# Plunging Ball End Router Bit



## watson (Nov 10, 2006)

G'day all,
I ran across one of these bits...and having never seen one before, I reckon it would make a shape like I've drawn below.
If I've done that right, can someone give me an idea as to what that profile is used for.
Regards,
Noel


----------



## gav (Oct 12, 2009)

Every description I've read says 'cut channels for pipes and cables'.


----------



## watson (Nov 10, 2006)

Thanks Gav,
Makes me wonder why people would do it that way though.

Regards,
Noel


----------



## dutchman 46 (May 23, 2007)

The short answer is: Because They can. One thing is that You can run a through that is straight, if You want, You can cut the pieces , or the timber , can have a shaft slid into the cut out in a perfect straight recess, To try to do that with a drill???


----------



## Titus A Duxass (Jan 6, 2010)

I can see many uses for that bit, things like sliding/hanging/rotating objects.


----------



## harrysin (Jan 15, 2007)

"I can see many uses for that bit, things like sliding/hanging/rotating objects."

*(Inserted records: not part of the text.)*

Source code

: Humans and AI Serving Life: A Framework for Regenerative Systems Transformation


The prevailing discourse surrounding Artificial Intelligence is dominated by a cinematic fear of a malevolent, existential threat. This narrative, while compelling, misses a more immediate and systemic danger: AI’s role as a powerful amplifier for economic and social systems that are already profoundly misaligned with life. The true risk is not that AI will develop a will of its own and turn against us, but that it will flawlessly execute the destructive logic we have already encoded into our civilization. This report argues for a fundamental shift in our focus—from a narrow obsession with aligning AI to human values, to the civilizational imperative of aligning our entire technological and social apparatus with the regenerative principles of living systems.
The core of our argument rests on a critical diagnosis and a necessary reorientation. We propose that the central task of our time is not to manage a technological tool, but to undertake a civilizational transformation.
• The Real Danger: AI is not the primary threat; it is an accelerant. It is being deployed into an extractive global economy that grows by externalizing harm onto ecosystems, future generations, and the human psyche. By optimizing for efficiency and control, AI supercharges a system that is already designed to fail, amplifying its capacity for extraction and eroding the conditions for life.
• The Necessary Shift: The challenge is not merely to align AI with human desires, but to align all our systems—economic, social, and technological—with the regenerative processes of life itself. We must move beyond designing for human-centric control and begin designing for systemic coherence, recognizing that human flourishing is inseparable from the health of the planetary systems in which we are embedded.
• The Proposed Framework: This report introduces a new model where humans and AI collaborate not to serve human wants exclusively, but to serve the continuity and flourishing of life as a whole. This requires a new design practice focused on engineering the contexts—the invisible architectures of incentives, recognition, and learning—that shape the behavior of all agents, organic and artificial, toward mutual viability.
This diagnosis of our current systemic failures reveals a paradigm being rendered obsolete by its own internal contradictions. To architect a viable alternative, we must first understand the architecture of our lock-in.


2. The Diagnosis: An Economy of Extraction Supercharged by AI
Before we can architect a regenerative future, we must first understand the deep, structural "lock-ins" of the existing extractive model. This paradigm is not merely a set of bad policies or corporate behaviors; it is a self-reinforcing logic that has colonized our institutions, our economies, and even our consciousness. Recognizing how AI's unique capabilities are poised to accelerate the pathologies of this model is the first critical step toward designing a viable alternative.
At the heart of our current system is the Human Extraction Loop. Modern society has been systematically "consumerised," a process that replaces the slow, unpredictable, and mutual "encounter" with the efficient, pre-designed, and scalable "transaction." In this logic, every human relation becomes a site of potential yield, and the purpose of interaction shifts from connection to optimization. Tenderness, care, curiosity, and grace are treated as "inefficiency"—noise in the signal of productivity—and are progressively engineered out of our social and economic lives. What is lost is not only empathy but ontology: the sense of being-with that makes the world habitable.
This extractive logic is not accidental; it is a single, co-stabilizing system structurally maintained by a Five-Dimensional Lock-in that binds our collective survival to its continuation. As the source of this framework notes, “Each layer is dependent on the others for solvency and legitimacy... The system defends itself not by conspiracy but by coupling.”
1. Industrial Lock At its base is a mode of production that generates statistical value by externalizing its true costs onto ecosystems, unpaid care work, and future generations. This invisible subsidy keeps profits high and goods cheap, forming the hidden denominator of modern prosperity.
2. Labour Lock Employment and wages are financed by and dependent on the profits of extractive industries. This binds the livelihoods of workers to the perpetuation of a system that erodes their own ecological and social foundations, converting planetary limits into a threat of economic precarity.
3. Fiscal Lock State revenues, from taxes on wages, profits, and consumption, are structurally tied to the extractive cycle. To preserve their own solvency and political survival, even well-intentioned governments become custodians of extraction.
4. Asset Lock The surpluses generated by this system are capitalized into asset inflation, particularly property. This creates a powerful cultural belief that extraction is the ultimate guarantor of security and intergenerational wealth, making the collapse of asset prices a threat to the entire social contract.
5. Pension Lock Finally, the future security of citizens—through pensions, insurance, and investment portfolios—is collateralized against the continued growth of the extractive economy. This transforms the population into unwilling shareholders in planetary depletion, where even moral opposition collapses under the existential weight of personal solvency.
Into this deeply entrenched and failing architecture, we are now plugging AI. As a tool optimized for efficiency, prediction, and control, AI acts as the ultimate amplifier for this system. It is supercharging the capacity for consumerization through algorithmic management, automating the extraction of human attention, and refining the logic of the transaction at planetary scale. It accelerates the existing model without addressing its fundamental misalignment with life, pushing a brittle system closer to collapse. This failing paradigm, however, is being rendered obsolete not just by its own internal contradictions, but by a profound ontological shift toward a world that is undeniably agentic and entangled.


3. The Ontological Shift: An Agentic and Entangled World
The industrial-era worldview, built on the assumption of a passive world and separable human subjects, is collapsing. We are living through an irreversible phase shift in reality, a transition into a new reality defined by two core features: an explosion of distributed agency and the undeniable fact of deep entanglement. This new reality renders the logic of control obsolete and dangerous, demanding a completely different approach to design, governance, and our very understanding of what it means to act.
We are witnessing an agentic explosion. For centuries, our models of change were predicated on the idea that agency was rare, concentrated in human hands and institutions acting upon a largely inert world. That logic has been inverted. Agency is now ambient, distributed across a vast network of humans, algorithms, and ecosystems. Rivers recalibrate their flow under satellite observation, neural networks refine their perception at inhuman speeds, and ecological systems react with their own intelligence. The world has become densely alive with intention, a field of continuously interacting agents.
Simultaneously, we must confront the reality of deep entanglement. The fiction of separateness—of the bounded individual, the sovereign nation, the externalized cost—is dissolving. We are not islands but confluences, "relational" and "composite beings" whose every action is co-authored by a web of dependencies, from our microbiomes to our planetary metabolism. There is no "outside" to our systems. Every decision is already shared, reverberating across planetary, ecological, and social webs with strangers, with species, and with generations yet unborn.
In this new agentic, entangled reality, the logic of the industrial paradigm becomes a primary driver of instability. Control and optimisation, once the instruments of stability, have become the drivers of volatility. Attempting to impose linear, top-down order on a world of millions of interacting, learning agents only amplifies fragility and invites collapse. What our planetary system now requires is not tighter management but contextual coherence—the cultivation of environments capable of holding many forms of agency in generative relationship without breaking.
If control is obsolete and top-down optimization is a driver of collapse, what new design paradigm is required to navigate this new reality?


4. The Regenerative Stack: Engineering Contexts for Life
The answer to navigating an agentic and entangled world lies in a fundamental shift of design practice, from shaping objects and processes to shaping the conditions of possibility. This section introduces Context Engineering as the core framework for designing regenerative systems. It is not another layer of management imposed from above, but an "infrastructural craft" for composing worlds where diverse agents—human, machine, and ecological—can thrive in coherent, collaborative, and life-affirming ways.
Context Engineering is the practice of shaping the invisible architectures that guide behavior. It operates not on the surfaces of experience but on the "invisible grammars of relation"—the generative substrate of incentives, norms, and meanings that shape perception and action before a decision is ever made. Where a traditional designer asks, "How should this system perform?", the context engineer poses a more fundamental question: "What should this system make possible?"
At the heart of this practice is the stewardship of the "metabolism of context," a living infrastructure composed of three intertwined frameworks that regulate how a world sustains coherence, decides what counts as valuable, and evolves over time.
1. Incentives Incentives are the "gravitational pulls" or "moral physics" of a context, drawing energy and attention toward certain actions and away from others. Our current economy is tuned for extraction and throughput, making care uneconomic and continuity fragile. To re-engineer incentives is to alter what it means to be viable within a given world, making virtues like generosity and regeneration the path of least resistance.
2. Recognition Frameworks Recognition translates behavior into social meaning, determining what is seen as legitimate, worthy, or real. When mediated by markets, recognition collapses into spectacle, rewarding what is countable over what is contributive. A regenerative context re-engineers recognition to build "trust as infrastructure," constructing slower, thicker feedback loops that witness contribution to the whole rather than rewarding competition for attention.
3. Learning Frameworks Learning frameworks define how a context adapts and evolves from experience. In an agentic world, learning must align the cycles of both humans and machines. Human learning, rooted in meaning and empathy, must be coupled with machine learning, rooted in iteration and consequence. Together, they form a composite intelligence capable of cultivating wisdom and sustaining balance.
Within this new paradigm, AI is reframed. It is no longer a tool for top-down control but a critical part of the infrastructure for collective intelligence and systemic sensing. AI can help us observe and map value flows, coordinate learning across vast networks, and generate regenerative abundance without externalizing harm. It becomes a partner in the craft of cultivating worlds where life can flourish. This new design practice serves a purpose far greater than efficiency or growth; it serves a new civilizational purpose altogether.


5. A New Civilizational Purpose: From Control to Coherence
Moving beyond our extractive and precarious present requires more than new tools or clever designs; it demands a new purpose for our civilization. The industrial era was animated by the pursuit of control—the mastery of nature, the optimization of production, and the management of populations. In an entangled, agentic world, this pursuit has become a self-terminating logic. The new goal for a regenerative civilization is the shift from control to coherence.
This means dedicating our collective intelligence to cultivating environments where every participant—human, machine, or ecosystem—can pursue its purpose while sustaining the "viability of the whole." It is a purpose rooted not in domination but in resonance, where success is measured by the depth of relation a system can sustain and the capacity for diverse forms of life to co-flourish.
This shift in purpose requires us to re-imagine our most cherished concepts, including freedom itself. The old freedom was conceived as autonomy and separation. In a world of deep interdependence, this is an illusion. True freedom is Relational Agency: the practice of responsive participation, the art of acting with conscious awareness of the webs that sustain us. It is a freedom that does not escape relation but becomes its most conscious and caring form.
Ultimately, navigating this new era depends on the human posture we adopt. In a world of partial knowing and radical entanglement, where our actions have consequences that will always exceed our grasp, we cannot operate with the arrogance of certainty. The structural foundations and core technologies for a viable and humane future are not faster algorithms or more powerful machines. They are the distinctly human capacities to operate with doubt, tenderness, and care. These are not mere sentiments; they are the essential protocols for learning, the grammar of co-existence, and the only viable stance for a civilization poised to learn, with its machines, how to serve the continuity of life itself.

That's what I thought when I bought mine some time ago, but it's still unused!


----------



## Titus A Duxass (Jan 6, 2010)

harrysin said:


> "I can see many uses for that bit, things like sliding/hanging/rotating objects."
> 
> That's what I thought when I bought mine some time ago, but it's still unused!


LoL


----------



## bobj3 (Jan 17, 2006)

I have the full set, it can be use for many,many jobs ,drawer pulls,edging,feet for boxes, etc. etc. just need to think about it just a little bit  you talk about a great cove bit, wow...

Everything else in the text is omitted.